Some Canadian business leaders have expressed worry over Trump’s promise to introduce a universal 10 per cent tariff on all American imports.

A Canadian Chamber of Commerce report released last month suggested those tariffs would shrink the Canadian economy, resulting in around $30 billion per year in economic costs.

More than 77 per cent of Canadian exports go to the U.S.

Canada’s manufacturing sector faces the biggest risk should Trump push forward on imposing broad tariffs, said Canadian Manufacturers and Exporters president and CEO Dennis Darby. He said the sector is the “most trade-exposed” within Canada.

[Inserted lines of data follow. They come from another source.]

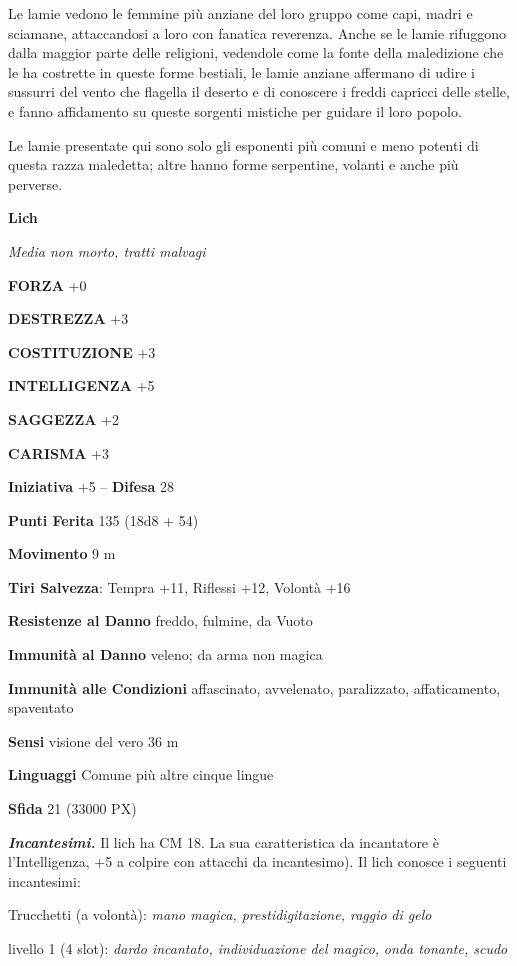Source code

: \begin{multicols}{2}
	Le lamie vedono le femmine più anziane del loro gruppo come capi, madri e sciamane, attaccandosi a loro con fanatica reverenza. Anche se le lamie rifuggono dalla maggior parte delle religioni, vedendole come la fonte della maledizione che le ha costrette in queste forme bestiali, le lamie anziane affermano di udire i sussurri del vento che flagella il deserto e di conoscere i freddi capricci delle stelle, e fanno affidamento su queste sorgenti mistiche per guidare il loro popolo.

	Le lamie presentate qui sono solo gli esponenti più comuni e meno potenti di questa razza maledetta; altre hanno forme serpentine, volanti e anche più perverse.


	\medskip{}\textbf{Lich}

	\textit{Media non morto, tratti malvagi}

	\textbf{FORZA} +0

	\textbf{DESTREZZA} +3

	\textbf{COSTITUZIONE} +3

	\textbf{INTELLIGENZA} +5

	\textbf{SAGGEZZA} +2

	\textbf{CARISMA} +3

	\textbf{Iniziativa} +5 -- \textbf{Difesa} 28

	\textbf{Punti Ferita} 135 (18d8 + 54)

	\textbf{Movimento} 9 m

	\textbf{Tiri Salvezza}: Tempra +11, Riflessi +12, Volontà +16

	\textbf{Resistenze al Danno} freddo, fulmine, da Vuoto

	\textbf{Immunità al Danno} veleno; da arma non magica

	\textbf{Immunità alle Condizioni} affascinato, avvelenato, paralizzato, affaticamento, spaventato

	\textbf{Sensi} visione del vero 36 m

	\textbf{Linguaggi} Comune più altre cinque lingue

	\textbf{Sfida} 21 (33000 PX)

	\textit{\textbf{Incantesimi.}} Il lich ha CM 18. La sua caratteristica da incantatore è l'Intelligenza, +5 a colpire con attacchi da incantesimo). Il lich conosce i seguenti incantesimi:

	Trucchetti (a volontà): \textit{mano magica, prestidigitazione, raggio} \textit{di gelo}

	livello 1 (4 slot): \textit{dardo incantato, individuazione del magico,} \textit{onda tonante, scudo}


\end{multicols}
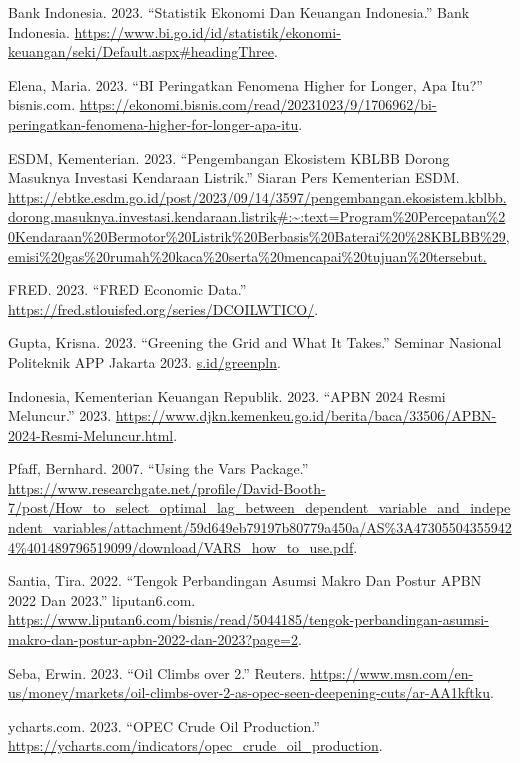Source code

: \documentclass[
  a4paper,
  DIV=11,
  numbers=noendperiod]{scrreprt}
\newlength{\cslhangindent}
\newlength{\cslentryspacingunit} %
\newenvironment{CSLReferences}[2] %
 {%
  \setlength{\parindent}{0pt}
  \ifodd #1
  \let\oldpar\par
  \def\par{\hangindent=\cslhangindent\oldpar}
  \fi
  \setlength{\parskip}{#2\cslentryspacingunit}
 }%
 {}
\begin{document}
\hypertarget{refs}{}
\begin{CSLReferences}{1}{0}
\leavevmode{}%
Bank Indonesia. 2023. {``Statistik Ekonomi Dan Keuangan Indonesia.''}
Bank Indonesia.
\url{https://www.bi.go.id/id/statistik/ekonomi-keuangan/seki/Default.aspx\#headingThree}.

\leavevmode{}%
Elena, Maria. 2023. {``BI Peringatkan Fenomena Higher for Longer, Apa
Itu?''} bisnis.com.
\url{https://ekonomi.bisnis.com/read/20231023/9/1706962/bi-peringatkan-fenomena-higher-for-longer-apa-itu}.

\leavevmode{}%
ESDM, Kementerian. 2023. {``Pengembangan Ekosistem KBLBB Dorong Masuknya
Investasi Kendaraan Listrik.''} Siaran Pers Kementerian ESDM.
\url{https://ebtke.esdm.go.id/post/2023/09/14/3597/pengembangan.ekosistem.kblbb.dorong.masuknya.investasi.kendaraan.listrik\#:~:text=Program\%20Percepatan\%20Kendaraan\%20Bermotor\%20Listrik\%20Berbasis\%20Baterai\%20\%28KBLBB\%29,emisi\%20gas\%20rumah\%20kaca\%20serta\%20mencapai\%20tujuan\%20tersebut.}

\leavevmode{}%
FRED. 2023. {``FRED Economic Data.''}
\url{https://fred.stlouisfed.org/series/DCOILWTICO/}.

\leavevmode{}%
Gupta, Krisna. 2023. {``Greening the Grid and What It Takes.''} Seminar
Nasional Politeknik APP Jakarta 2023.
\href{https://s.id/greenpln}{s.id/greenpln}.

\leavevmode{}%
Indonesia, Kementerian Keuangan Republik. 2023. {``APBN 2024 Resmi
Meluncur.''} 2023.
\url{https://www.djkn.kemenkeu.go.id/berita/baca/33506/APBN-2024-Resmi-Meluncur.html}.

\leavevmode{}%
Pfaff, Bernhard. 2007. {``Using the Vars Package.''}
\url{https://www.researchgate.net/profile/David-Booth-7/post/How_to_select_optimal_lag_between_dependent_variable_and_independent_variables/attachment/59d649eb79197b80779a450a/AS\%3A473055043559424\%401489796519099/download/VARS_how_to_use.pdf}.

\leavevmode{}%
Santia, Tira. 2022. {``Tengok Perbandingan Asumsi Makro Dan Postur APBN
2022 Dan 2023.''} liputan6.com.
\url{https://www.liputan6.com/bisnis/read/5044185/tengok-perbandingan-asumsi-makro-dan-postur-apbn-2022-dan-2023?page=2}.

\leavevmode{}%
Seba, Erwin. 2023. {``Oil Climbs over 2.''} Reuters.
\url{https://www.msn.com/en-us/money/markets/oil-climbs-over-2-as-opec-seen-deepening-cuts/ar-AA1kftku}.

\leavevmode{}%
ycharts.com. 2023. {``OPEC Crude Oil Production.''}
\url{https://ycharts.com/indicators/opec_crude_oil_production}.

\end{CSLReferences}
\end{document}
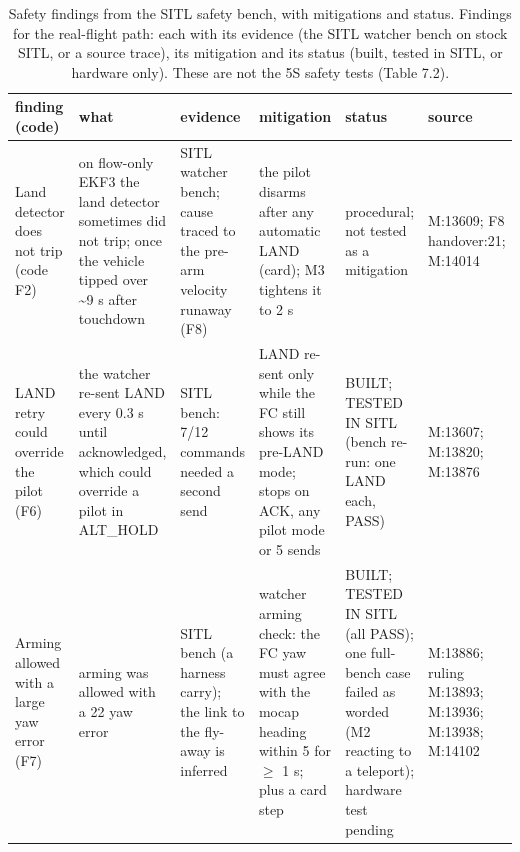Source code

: \begin{table}[htbp]
\centering
\scriptsize
\caption{Safety findings from the SITL safety bench, with mitigations and status. Findings for the real-flight path: each with its evidence (the SITL watcher bench on stock SITL, or a source trace), its mitigation and its status (built, tested in SITL, or hardware only). These are not the 5S safety tests (Table 7.2).}
\label{tab:realflight_safety_findings}
\begin{tabular}{p{}p{}p{}p{}p{}p{}}
\toprule
\textbf{finding (code)} & \textbf{what} & \textbf{evidence} & \textbf{mitigation} & \textbf{status} & \textbf{source} \\
\midrule
Land detector does not trip (code F2) & on flow-only EKF3 the land detector sometimes did not trip; once the vehicle tipped over \textasciitilde{}9 s after touchdown & SITL watcher bench; cause traced to the pre-arm velocity runaway (F8) & the pilot disarms after any automatic LAND (card); M3 tightens it to 2 s & procedural; not tested as a mitigation & M:13609; F8 handover:21; M:14014 \\
LAND retry could override the pilot (F6) & the watcher re-sent LAND every 0.3 s until acknowledged, which could override a pilot in ALT\_HOLD & SITL bench: 7/12 commands needed a second send & LAND re-sent only while the FC still shows its pre-LAND mode; stops on ACK, any pilot mode or 5 sends & BUILT; TESTED IN SITL (bench re-run: one LAND each, PASS) & M:13607; M:13820; M:13876 \\
Arming allowed with a large yaw error (F7) & arming was allowed with a 22\textdegree{} yaw error & SITL bench (a harness carry); the link to the fly-away is inferred & watcher arming check: the FC yaw must agree with the mocap heading within 5\textdegree{} for $\ge$ 1 s; plus a card step & BUILT; TESTED IN SITL (all PASS); one full-bench case failed as worded (M2 reacting to a teleport); hardware test pending & M:13886; ruling M:13893; M:13936; M:13938; M:14102 \\

\end{tabular}
\end{table}
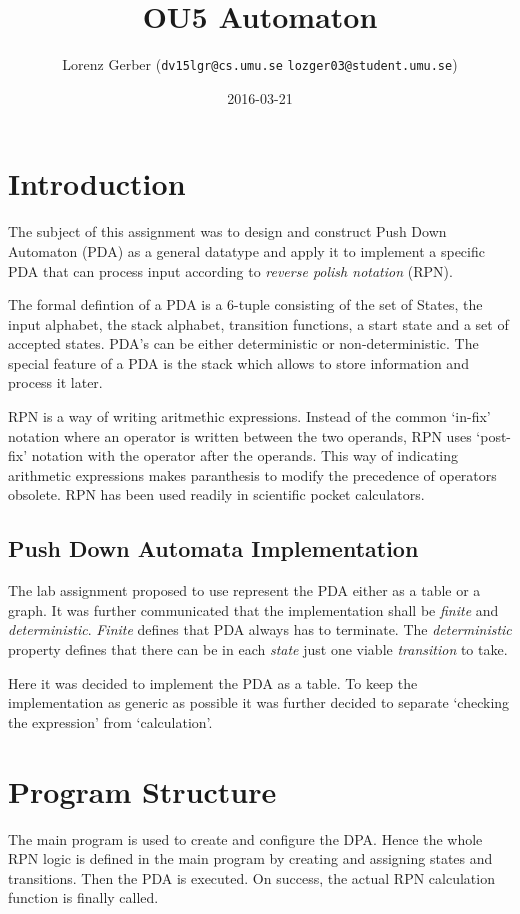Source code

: \documentclass[a4paper,11pt,twoside]{article}
\title{OU5 Automaton}
\author{Lorenz Gerber ({\tt{dv15lgr@cs.umu.se}} {\tt{lozger03@student.umu.se}})}
\date{2016-03-21}
\begin{document}
\lstset{language=C}
\maketitle
\thispagestyle{empty}
\newpage
\tableofcontents
\thispagestyle{empty}
\newpage

\clearpage
{}

\section{Introduction} 
The subject of this assignment was to design and construct Push Down
Automaton (PDA) as a general datatype and apply it to implement a
specific PDA that can process input according to \textit{reverse
  polish notation} (RPN).

The formal defintion of a PDA is a 6-tuple consisting of the set of
States, the input alphabet, the stack alphabet, transition functions,
a start state and a set of accepted states. PDA's can be either
deterministic or non-deterministic. The special feature of a PDA is
the stack which allows to store information and process it later. 

RPN is a way of writing aritmethic expressions. Instead of the common
`in-fix' notation where an operator is written between the two
operands, RPN uses `post-fix' notation with the operator after the
operands. This way of indicating arithmetic expressions makes
paranthesis to modify the precedence of operators obsolete. RPN has
been used readily in scientific pocket calculators. 

\subsection{Push Down Automata Implementation}
The lab assignment proposed to use represent the PDA either as a table or
a graph. It was further communicated that the implementation shall be
\textit{finite} and \textit{deterministic}. \textit{Finite} defines that PDA
always has to terminate. The \textit{deterministic} property defines
that there can be in each \textit{state} just one viable
\textit{transition} to take.  

Here it was decided to implement the PDA as a table. To keep the
implementation as generic as possible it was further decided to
separate `checking the expression' from `calculation'. 




\section{Program Structure}
The main program is used to create and configure the DPA. Hence the
whole RPN logic is defined in the main program by creating and
assigning states and transitions. Then the PDA is executed. On
success, the actual RPN calculation function is finally called.
\end{document}
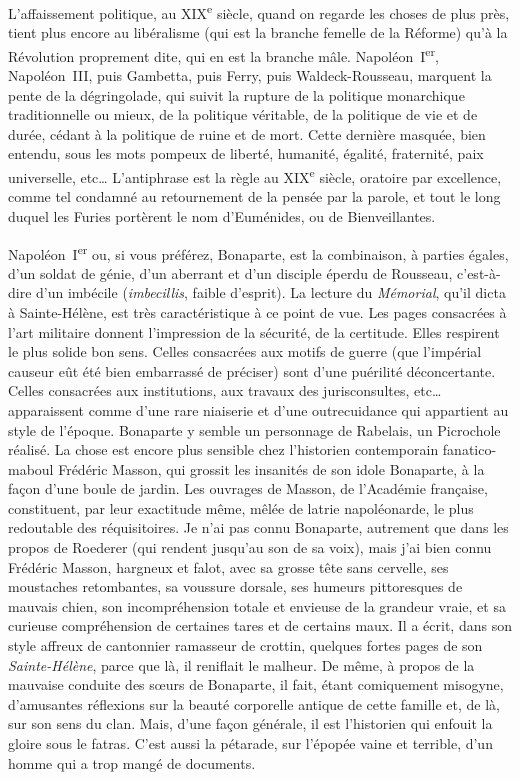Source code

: \documentclass[french,twoside]{book} %
\begin{document}
L’affaissement politique, au XIX\textsuperscript{e} siècle, quand on regarde les choses de plus près, tient plus encore au libéralisme (qui est la branche femelle de la Réforme) qu’à la Révolution proprement dite, qui en est la branche mâle. Napoléon I\textsuperscript{er}, Napoléon III, puis Gambetta, puis Ferry, puis Waldeck-Rousseau, marquent la pente de la dégringolade, qui suivit la rupture de la politique monarchique traditionnelle ou mieux, de la politique véritable, de la politique de vie et de durée, cédant à la politique de ruine et de mort. Cette dernière masquée, bien entendu, sous les mots pompeux de liberté, humanité, égalité, fraternité, paix universelle, etc… L’antiphrase est la règle au XIX\textsuperscript{e} siècle, oratoire par excellence, comme tel condamné au retournement de la pensée par la parole, et tout le long duquel les Furies portèrent le nom d’Euménides, ou de Bienveillantes.\par
Napoléon I\textsuperscript{er} ou, si vous préférez, Bonaparte, est la combinaison, à parties égales, d’un soldat de génie, d’un aberrant et d’un disciple éperdu de Rousseau, c’est-à-dire d’un imbécile ({\itshape imbecillis}, faible d’esprit). La lecture du {\itshape Mémorial}, qu’il dicta à Sainte-Hélène, est très caractéristique à ce point de vue. Les pages consacrées à l’art militaire donnent l’impression de la sécurité, de la certitude. Elles respirent le plus solide bon sens. Celles consacrées aux motifs de guerre (que l’impérial causeur eût été bien embarrassé de préciser) sont d’une puérilité déconcertante. Celles consacrées aux institutions, aux travaux des jurisconsultes, etc… apparaissent comme d’une rare niaiserie et d’une outrecuidance qui appartient au style de l’époque. Bonaparte y semble un personnage de Rabelais, un Picrochole réalisé. La chose est encore plus sensible chez l’historien contemporain fanatico-maboul Frédéric Masson, qui grossit les insanités de son idole Bonaparte, à la façon d’une boule de jardin. Les ouvrages de Masson, de l’Académie française, constituent, par leur exactitude même, mêlée de latrie napoléonarde, le plus redoutable des réquisitoires. Je n’ai pas connu Bonaparte, autrement que dans les propos de Roederer (qui rendent jusqu’au son de sa voix), mais j’ai bien connu Frédéric Masson, hargneux et falot, avec sa grosse tête sans cervelle, ses moustaches retombantes, sa voussure dorsale, ses humeurs pittoresques de mauvais chien, son incompréhension totale et envieuse de la grandeur vraie, et sa curieuse compréhension de certaines tares et de certains maux. Il a écrit, dans son style affreux de cantonnier ramasseur de crottin, quelques fortes pages de son {\itshape Sainte-Hélène}, parce que là, il reniflait le malheur. De même, à propos de la mauvaise conduite des sœurs de Bonaparte, il fait, étant comiquement misogyne, d’amusantes réflexions sur la beauté corporelle antique de cette famille et, de là, sur son sens du clan. Mais, d’une façon générale, il est l’historien qui enfouit la gloire sous le fatras. C’est aussi la pétarade, sur l’épopée vaine et terrible, d’un homme qui a trop mangé de documents.\par
\end{document}
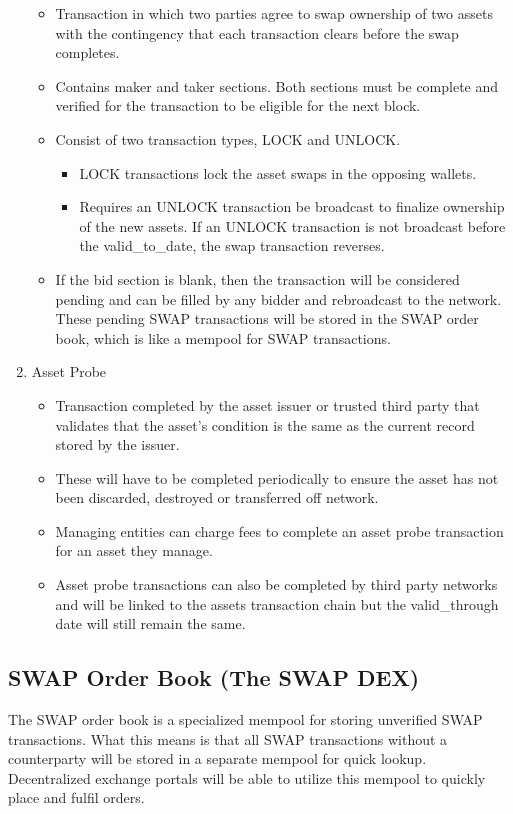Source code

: \documentclass[12pt]{article}
\begin{document}
\begin{enumerate}
\begin{itemize}
			\item{Transaction in which two parties agree to swap 
				ownership of two assets with the contingency that 
				each transaction clears before the swap completes.}
			\item{Contains maker and taker sections. Both sections must
				be complete and verified for the transaction to be eligible for
				the next block.}
			\item{Consist of two transaction types, LOCK and UNLOCK.} 
				\begin{itemize}
					\item{LOCK transactions lock the asset swaps in the opposing wallets.}  
					\item{Requires an UNLOCK transaction be broadcast to finalize ownership of the new assets. If an UNLOCK transaction is not broadcast before the valid\_to\_date, the swap transaction reverses.}
				\end{itemize}
			\item{If the bid section is blank, then the transaction will be considered pending and can
				be filled by any bidder and rebroadcast to the network. These pending SWAP transactions
				will be stored in the SWAP order book, which is like a mempool for SWAP transactions.} 
		\end{itemize}
	\item Asset Probe
		\begin{itemize}
			\item{Transaction completed by the asset issuer or 
				trusted third party that validates that the asset's condition 
				is the same as the current record stored by the issuer.}
			\item{These will have to be 
				completed periodically to ensure the asset has not been 
				discarded, destroyed or transferred off network.}
			\item{Managing 
				entities can charge fees to complete an asset probe transaction 
				for an asset they manage.}
			\item{Asset probe transactions can also 
				be completed by third party networks and will be linked to 
				the assets transaction chain but the valid\_through date 
				will still remain the same.}
		\end{itemize}
\end{enumerate}


\subsection{SWAP Order Book (The SWAP DEX)}
The SWAP order book is a specialized mempool for storing unverified SWAP transactions.  What this means is that
all SWAP transactions without a counterparty will be stored in a separate mempool for quick lookup. 
Decentralized exchange portals will be able to utilize this mempool to quickly place and fulfil orders.
\end{document}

“It’s in the U.S.’s best interest, it’s in our best interest, but most importantly for consumers across North America, that we’re able to trade goods, materials, ingredients, as we have under the trade agreements,” Darby said in an interview.

“It’s a more complex or complicated outcome than it would have been with the Democrats, but we’ve had to deal with this before and we’re going to do our best to deal with it again.”

American economists have also warned Trump’s plan could cause inflation and possibly a recession, which could have ripple effects in Canada.

It’s consumers who will ultimately feel the burden of any inflationary effect caused by broad tariffs, said Darby.

“A tariff tends to raise costs, and it ultimately raises prices, so that’s something that we have to be prepared for,” he said.

“It could tilt production mandates. A tariff makes goods more expensive, but on the same token, it also will make inputs for the U.S. more expensive.”

A report last month by TD economist Marc Ercolao said research shows a full-scale implementation of Trump’s tariff plan could lead to a near-five per cent reduction in Canadian export volumes to the U.S. by early-2027, relative to current baseline forecasts.

Retaliation by Canada would also increase costs for domestic producers, and push import volumes lower in the process.

“Slowing import activity mitigates some of the negative net trade impact on total GDP enough to avoid a technical recession, but still produces a period of extended stagnation through 2025 and 2026,” Ercolao said.

Since the Canada-United States-Mexico Agreement came into effect in 2020, trade between Canada and the U.S. has surged by 46 per cent, according to the Toronto Region Board of Trade.

With that deal is up for review in 2026, Canadian Chamber of Commerce president and CEO Candace Laing said the Canadian government “must collaborate effectively with the Trump administration to preserve and strengthen our bilateral economic partnership.”

“With an impressive $3.6 billion in daily trade, Canada and the United States are each other’s closest international partners. The secure and efficient flow of goods and people across our border … remains essential for the economies of both countries,” she said in a statement.

“By resisting tariffs and trade barriers that will only raise prices and hurt consumers in both countries, Canada and the United States can strengthen resilient cross-border supply chains that enhance our shared economic security.”